Sur le marché des assurances, les catastrophes naturelles sont en général  considérées comme des phénomènes “à haute gravité et basse fréquence”, que les compagnies d’assurance préfèrent, et de loin, à ceux qualifiés de “à faible gravité et haute fréquence”. Le marché des assurances contre le risque de catastrophe en est encore au stade de l’enfance. Réduire la vulnérabilité aux catastrophes ne devrait toutefois pas être considéré comme un coût mais comme  une opportunité de renforcer la durabilité et la résilience. Vues sous cet angle, les assurances deviennent un outil important pour réduire la charge associée aux catastrophes naturelles en la répartissant dans le temps et l’espace.
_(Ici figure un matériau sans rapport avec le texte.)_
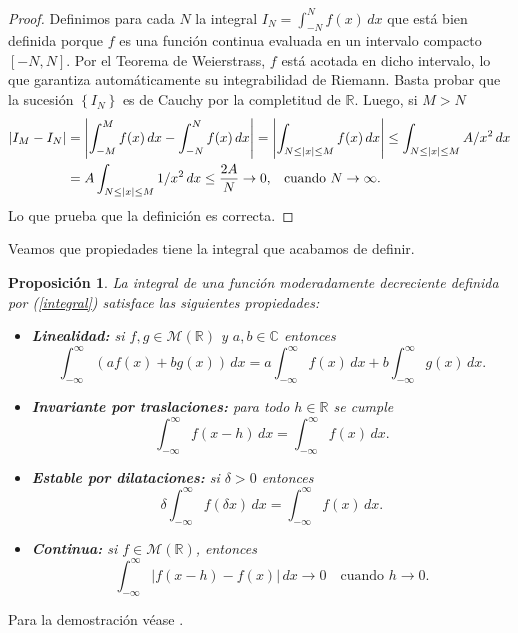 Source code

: \documentclass[12pt]{article}
\newcommand{\R}{\mathbb{R}}
\newcommand{\C}{\mathbb{C}}
\theoremstyle{plain}
\newtheorem{proposicion}[teorema]{Proposición}
\theoremstyle{definition}
\numberwithin{equation}{section}
\begin{document}
            \begin{proof}
                Definimos para cada \(N\) la integral \(I_N = \int_{-N}^{N} f(x)\,dx\) que está bien definida porque \(f\) es una función continua evaluada en un intervalo compacto $[-N, N]$. Por el Teorema de Weierstrass, $f$ está acotada en dicho intervalo, lo que garantiza automáticamente su integrabilidad de Riemann. Basta probar que la sucesión \(\left\{I_N\right\} \) es de Cauchy por la completitud de \(\R\). Luego, si \(M > N\)
                \begin{align*}
                    \left\lvert I_M - I_N \right\rvert &= \left\lvert \int_{-M}^{M} f(x)\,dx - \int_{-N}^{N} f(x)\,dx\right\rvert  = \left\lvert \int_{N \leq \left\lvert x\right\rvert \leq M} f(x)\,dx \right\rvert \leq \int_{N \leq \left\lvert x\right\rvert \leq M} A/x^2\,dx \\
                    &= A \int_{N \leq \left\lvert x\right\rvert \leq M} 1/x^2\,dx \leq \frac{2A}{N} \to 0, \hspace{3mm} \text{cuando \(N \to \infty\)}.
                \end{align*}
                Lo que prueba que la definición es correcta.
            \end{proof}
            Veamos que propiedades tiene la integral que acabamos de definir.
            \begin{proposicion}
                La integral de una función moderadamente decreciente definida por (\ref{integral}) satisface las siguientes propiedades: 
                \begin{itemize}
                    \item [(i)] \textbf{Linealidad:} si \(f,g \in \mathcal{M}(\R)\) y \(a,b \in \C\) entonces
                    $$ \int_{-\infty}^{\infty} (af(x) + bg(x)) \,dx = a \int_{-\infty}^{\infty} f(x) \,dx + b \int_{-\infty}^{\infty} g(x) \,dx .$$
                    \item [(ii)] \textbf{Invariante por traslaciones:} para todo \(h \in \R\) se cumple
                    $$ \int_{-\infty}^{\infty} f(x - h) \,dx = \int_{-\infty}^{\infty} f(x) \,dx .$$
                    \item [(iii)] \textbf{Estable por dilataciones:} si \(\delta > 0\) entonces
                    $$ \delta \int_{-\infty}^{\infty} f(\delta x) \,dx = \int_{-\infty}^{\infty} f(x) \,dx .$$
                    \item [(iv)] \textbf{Continua:} si \(f \in \mathcal{M}(\R)\), entonces
                    $$ \int_{-\infty}^{\infty} \left\lvert f(x - h) - f(x) \right\rvert \,dx \to 0 \quad \text{cuando } h \to 0 .$$
                \end{itemize}
            \end{proposicion}
            Para la demostración véase \cite[Chapter 5. Proposición 1.1]{stein_fourier}.
\end{document}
On s’est référé au fait que la  réduction des risques doit impliquer un certain degré de partenariat avec le secteur privé, y compris les banques d’investissement et les compagnies d’assurance. Il faut donc définir le rôle qui incombe au gouvernement vis-à-vis du secteur privé sur le marché des assurances. De plus, il faut adopter des décisions quant à la mise en place d’un dispositif institutionnel appropriée facilitant le fonctionnement des schémas d’assurance tout en minimisant  les aléas moraux et les choix négatifs.

 

La mesure dans laquelle un risque revêt la forme d’une catastrophe dépend incontestablement de la capacité d’un pays  à y faire face. S’il ne fait aucun doute que le coût des catastrophes pour les économies caribéennes est élevé, celui de l’inactivité l’est encore plus.

 

 

Nayaatha Taitt, Direction de la Réduction des risques de catastrophe de l’Association des États de la Caraïbe. Toute correspondance ou commentaire éventuel peut être adressé à [email protected]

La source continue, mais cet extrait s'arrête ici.